This type of dispatch system is also a key for community paramedicine. Without data driving the process, the community paramedic, or advanced paramedics as they are called in England, would not be as successful as they are now. With the rapid spread of community paramedicine to the United States, it is imperative that the dispatch system, and clinical hub concept, be founded on dispatch data, and that data be clean, unbiased and accurate.
 
The CAD: Data, Data, Everywhere
The pencils and paper logs are long gone, hopefully, replaced by all kinds of new CAD technologies. In fact, in many dispatch centers, it is hard to find a piece of paper anywhere. It is all software-driven, with complex interfaces linking the call-taking to the CAD and the CAD to the field. With these programs, there truly is data, data, everywhere, and the chances of the data being accurate are almost 100%, as long as it’s entered accurately–which often requires no more than a push of a button.
 
More can now be learned sooner to speed the response with the right resource. In the past, most dispatch programs just captured times as follows: Call Received; Unit Alert; Unit En Route; At Scene; En Route to Hospital; At Hospital; and In Service.
 
Of course, there were variations, but those were the basics. The data was then converted into reports as follows, with the first leading the way: Response Time; Response Time Exceptions; Dispatch Processing Times; Unit En Route Times; and Percent of No Transport.
 
Those reports and others allowed system managers to attempt to identify outliers and hopefully, make positive changes in a timely manner. That timely manner often actually meant providing feedback a month or two later.

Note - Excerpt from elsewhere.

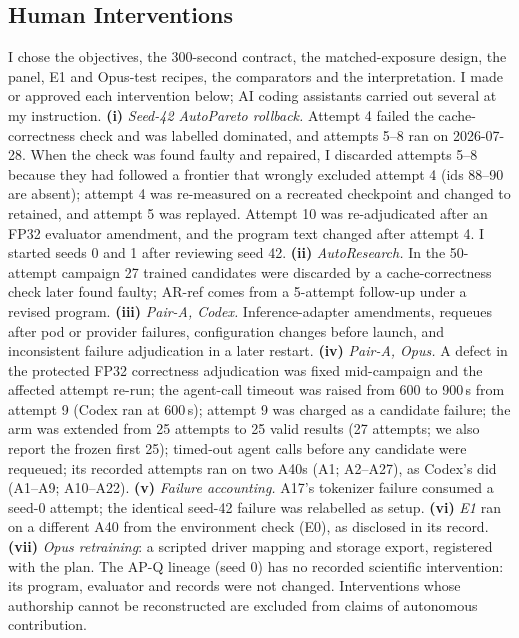 \documentclass{article}
\begin{document}
\subsection{Human Interventions}\label{sec:interventions}
I chose the objectives, the 300-second contract, the matched-exposure design, the panel, E1 and Opus-test recipes, the comparators and the interpretation. I made or approved each intervention below; AI coding assistants carried out several at my instruction. \textbf{(i)} \emph{Seed-42 AutoPareto rollback.} Attempt 4 failed the cache-correctness check and was labelled dominated, and attempts 5--8 ran on 2026-07-28. When the check was found faulty and repaired, I discarded attempts 5--8 because they had followed a frontier that wrongly excluded attempt 4 (ids 88--90 are absent); attempt 4 was re-measured on a recreated checkpoint and changed to retained, and attempt 5 was replayed. Attempt 10 was re-adjudicated after an FP32 evaluator amendment, and the program text changed after attempt 4. I started seeds 0 and 1 after reviewing seed 42. \textbf{(ii)} \emph{AutoResearch.} In the 50-attempt campaign 27 trained candidates were discarded by a cache-correctness check later found faulty; AR-ref comes from a 5-attempt follow-up under a revised program. \textbf{(iii)} \emph{Pair-A, Codex.} Inference-adapter amendments, requeues after pod or provider failures, configuration changes before launch, and inconsistent failure adjudication in a later restart. \textbf{(iv)} \emph{Pair-A, Opus.} A defect in the protected FP32 correctness adjudication was fixed mid-campaign and the affected attempt re-run; the agent-call timeout was raised from 600 to 900\,s from attempt 9 (Codex ran at 600\,s); attempt 9 was charged as a candidate failure; the arm was extended from 25 attempts to 25 valid results (27 attempts; we also report the frozen first 25); timed-out agent calls before any candidate were requeued; its recorded attempts ran on two A40s (A1; A2--A27), as Codex's did (A1--A9; A10--A22). \textbf{(v)} \emph{Failure accounting.} A17's tokenizer failure consumed a seed-0 attempt; the identical seed-42 failure was relabelled as setup. \textbf{(vi)} \emph{E1} ran on a different A40 from the environment check (E0), as disclosed in its record. \textbf{(vii)} \emph{Opus retraining}: a scripted driver mapping and storage export, registered with the plan. The AP-Q lineage (seed 0) has no recorded scientific intervention: its program, evaluator and records were not changed. Interventions whose authorship cannot be reconstructed are excluded from claims of autonomous contribution.
\end{document}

With data driving care, this would all be a little late.
 
A supervisor involved in strategic deployment strategies, or as it is more commonly known (and often despised), system status management, faced even more obstacles. Hand-entered data, maps on walls, and acetate with erasable markers were the tools of the day. It is no wonder the skeptics had the advantage. By the time a system status plan could be developed, it was outdated.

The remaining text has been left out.